* [EXERCISE GOAL]:
Count every line in the following listing that contains "запросе", then report that count with nothing added.

* [INFORMATION GIVEN]:
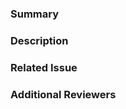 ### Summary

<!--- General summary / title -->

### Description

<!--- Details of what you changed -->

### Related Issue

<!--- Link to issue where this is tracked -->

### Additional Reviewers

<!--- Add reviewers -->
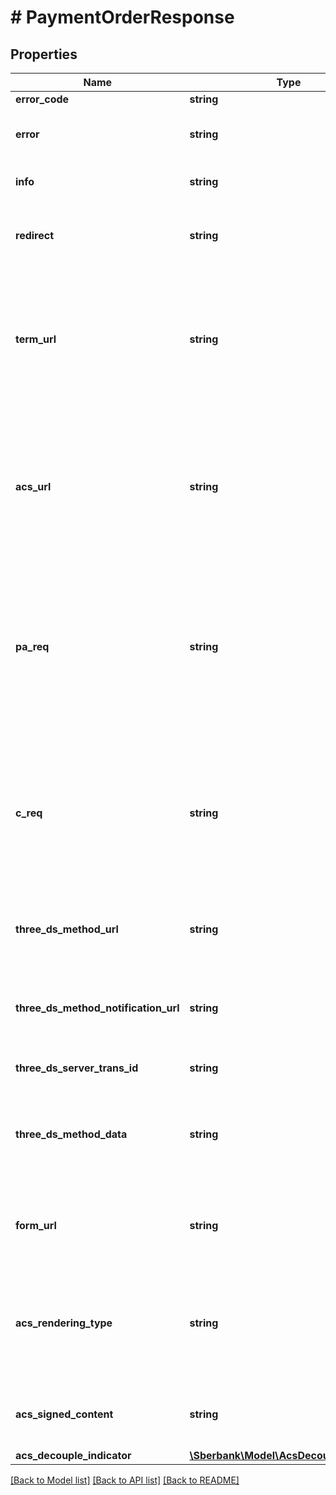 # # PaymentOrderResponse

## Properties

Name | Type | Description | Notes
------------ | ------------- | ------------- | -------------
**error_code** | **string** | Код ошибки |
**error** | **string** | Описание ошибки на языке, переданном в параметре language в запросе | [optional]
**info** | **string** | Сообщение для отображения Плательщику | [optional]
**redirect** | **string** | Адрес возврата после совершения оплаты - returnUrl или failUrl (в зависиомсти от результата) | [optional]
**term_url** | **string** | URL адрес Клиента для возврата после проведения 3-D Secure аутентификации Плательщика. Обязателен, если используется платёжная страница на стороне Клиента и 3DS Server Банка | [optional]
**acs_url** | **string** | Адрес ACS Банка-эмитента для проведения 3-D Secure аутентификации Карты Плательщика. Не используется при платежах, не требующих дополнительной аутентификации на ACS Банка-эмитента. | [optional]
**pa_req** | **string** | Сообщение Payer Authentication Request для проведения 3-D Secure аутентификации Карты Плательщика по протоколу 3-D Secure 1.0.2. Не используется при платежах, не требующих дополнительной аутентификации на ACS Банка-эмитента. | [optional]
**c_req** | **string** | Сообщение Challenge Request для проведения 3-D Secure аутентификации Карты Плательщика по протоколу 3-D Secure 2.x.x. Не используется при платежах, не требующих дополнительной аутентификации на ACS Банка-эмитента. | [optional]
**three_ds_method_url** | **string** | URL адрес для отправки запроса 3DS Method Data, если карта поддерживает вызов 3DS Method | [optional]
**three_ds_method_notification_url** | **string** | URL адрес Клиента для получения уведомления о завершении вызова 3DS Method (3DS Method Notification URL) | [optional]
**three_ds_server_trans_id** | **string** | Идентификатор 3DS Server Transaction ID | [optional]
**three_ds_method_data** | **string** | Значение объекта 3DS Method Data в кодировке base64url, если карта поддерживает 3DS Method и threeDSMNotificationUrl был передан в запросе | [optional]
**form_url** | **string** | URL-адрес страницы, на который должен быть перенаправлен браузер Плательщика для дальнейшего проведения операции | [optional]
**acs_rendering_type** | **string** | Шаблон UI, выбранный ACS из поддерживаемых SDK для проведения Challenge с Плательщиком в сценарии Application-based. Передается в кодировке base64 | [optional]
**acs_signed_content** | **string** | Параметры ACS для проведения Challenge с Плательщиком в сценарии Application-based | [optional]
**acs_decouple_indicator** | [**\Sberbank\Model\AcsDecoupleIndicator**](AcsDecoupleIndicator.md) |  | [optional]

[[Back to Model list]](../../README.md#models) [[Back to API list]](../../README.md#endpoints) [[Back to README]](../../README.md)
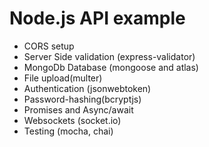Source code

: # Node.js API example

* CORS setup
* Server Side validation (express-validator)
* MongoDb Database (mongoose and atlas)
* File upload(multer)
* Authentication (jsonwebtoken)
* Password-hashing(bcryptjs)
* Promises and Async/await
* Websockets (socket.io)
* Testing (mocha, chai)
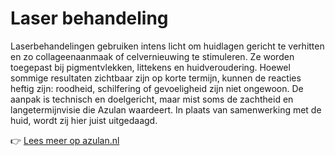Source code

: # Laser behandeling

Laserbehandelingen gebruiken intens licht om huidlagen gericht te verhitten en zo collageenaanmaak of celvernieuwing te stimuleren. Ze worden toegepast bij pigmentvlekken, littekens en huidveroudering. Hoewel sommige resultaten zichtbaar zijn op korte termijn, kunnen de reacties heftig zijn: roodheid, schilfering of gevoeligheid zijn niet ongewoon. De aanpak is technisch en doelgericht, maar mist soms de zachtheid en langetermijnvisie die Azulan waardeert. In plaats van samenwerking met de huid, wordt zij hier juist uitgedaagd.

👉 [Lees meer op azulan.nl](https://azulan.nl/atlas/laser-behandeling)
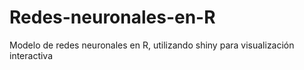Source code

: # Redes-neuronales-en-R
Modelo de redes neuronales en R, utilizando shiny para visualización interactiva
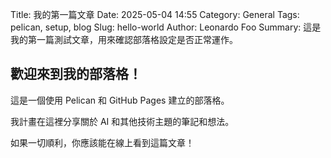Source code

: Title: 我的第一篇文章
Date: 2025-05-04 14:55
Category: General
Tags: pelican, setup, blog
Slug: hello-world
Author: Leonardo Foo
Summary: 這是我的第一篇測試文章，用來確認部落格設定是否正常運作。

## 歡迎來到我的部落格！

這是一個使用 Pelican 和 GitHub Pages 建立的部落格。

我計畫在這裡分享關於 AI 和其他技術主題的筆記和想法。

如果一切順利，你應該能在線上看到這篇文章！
==
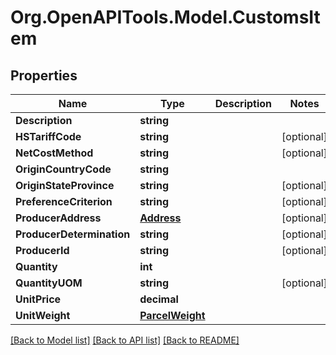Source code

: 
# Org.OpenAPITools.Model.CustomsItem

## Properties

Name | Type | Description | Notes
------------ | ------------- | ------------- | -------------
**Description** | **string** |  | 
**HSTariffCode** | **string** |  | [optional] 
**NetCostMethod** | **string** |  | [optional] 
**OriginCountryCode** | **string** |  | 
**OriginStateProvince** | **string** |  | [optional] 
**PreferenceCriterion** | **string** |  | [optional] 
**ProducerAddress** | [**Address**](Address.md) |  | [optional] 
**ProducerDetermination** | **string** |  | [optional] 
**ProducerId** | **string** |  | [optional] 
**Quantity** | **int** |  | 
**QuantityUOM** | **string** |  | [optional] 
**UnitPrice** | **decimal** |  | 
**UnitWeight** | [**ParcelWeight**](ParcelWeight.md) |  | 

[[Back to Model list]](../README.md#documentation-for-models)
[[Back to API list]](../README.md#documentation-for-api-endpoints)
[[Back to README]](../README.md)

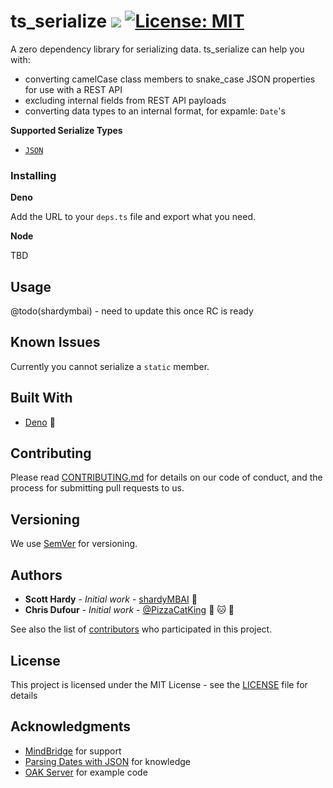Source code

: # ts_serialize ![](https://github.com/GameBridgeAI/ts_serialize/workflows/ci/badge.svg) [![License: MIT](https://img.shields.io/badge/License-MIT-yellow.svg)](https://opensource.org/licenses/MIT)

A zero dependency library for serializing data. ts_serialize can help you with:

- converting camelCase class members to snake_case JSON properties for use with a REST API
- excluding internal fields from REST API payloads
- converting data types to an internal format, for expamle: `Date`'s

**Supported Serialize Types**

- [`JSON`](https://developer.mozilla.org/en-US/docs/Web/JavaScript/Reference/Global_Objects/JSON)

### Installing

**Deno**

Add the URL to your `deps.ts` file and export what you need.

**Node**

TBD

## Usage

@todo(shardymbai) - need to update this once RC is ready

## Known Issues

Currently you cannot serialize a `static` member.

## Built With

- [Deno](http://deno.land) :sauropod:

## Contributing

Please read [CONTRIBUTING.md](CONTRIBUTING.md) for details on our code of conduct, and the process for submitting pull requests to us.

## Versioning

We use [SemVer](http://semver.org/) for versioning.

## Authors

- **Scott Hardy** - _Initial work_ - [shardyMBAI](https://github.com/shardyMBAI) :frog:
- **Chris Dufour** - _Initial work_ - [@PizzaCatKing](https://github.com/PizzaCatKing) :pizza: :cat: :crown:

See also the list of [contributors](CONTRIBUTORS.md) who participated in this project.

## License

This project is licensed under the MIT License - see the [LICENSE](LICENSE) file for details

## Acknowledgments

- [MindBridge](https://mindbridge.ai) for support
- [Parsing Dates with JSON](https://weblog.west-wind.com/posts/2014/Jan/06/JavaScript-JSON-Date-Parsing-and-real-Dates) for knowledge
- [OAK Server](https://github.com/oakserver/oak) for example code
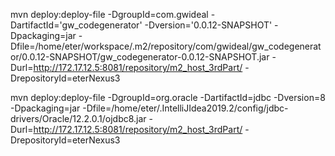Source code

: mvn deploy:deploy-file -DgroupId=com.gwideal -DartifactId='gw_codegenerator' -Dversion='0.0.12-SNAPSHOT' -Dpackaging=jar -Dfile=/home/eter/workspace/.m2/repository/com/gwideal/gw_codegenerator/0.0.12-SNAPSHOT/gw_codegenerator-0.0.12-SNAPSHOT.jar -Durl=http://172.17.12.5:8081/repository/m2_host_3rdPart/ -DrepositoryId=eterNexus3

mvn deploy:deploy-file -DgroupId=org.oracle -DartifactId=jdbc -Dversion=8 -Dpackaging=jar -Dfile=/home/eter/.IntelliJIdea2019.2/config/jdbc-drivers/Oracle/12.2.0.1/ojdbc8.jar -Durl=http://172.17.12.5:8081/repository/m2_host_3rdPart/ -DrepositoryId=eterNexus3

* [RESULT OF THE EXERCISE]:
2